#### [Listed records]
Start of Block

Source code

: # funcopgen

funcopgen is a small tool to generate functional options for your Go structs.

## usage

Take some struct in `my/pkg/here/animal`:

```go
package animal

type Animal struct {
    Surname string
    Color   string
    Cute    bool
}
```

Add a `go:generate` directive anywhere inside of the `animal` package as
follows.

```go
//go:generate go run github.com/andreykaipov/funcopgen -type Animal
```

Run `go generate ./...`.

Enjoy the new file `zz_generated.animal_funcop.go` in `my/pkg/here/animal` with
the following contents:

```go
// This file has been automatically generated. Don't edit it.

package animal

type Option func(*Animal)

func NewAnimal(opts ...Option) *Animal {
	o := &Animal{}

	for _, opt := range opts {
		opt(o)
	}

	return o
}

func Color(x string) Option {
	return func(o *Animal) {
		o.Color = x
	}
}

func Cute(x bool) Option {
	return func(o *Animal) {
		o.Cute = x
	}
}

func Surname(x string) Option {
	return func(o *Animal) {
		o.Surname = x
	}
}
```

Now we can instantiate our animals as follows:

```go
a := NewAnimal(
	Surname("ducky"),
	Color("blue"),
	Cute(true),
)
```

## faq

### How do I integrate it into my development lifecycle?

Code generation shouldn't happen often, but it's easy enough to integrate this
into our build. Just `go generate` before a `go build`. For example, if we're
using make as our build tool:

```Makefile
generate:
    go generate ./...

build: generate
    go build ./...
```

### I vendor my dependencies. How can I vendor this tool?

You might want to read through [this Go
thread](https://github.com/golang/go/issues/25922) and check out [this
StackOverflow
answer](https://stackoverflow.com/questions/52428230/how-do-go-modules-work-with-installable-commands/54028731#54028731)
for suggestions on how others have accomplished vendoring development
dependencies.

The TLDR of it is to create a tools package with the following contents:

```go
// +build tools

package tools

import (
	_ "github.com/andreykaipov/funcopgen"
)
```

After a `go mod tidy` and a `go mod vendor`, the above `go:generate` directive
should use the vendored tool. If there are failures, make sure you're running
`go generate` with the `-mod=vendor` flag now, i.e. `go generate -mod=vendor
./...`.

End of Block

#### [Assigned task]
If a line in the entries above contains the word "funcopgen", copy it.

#### [Result below]
: # funcopgen
funcopgen is a small tool to generate functional options for your Go structs.
//go:generate go run github.com/andreykaipov/funcopgen -type Animal
	_ "github.com/andreykaipov/funcopgen"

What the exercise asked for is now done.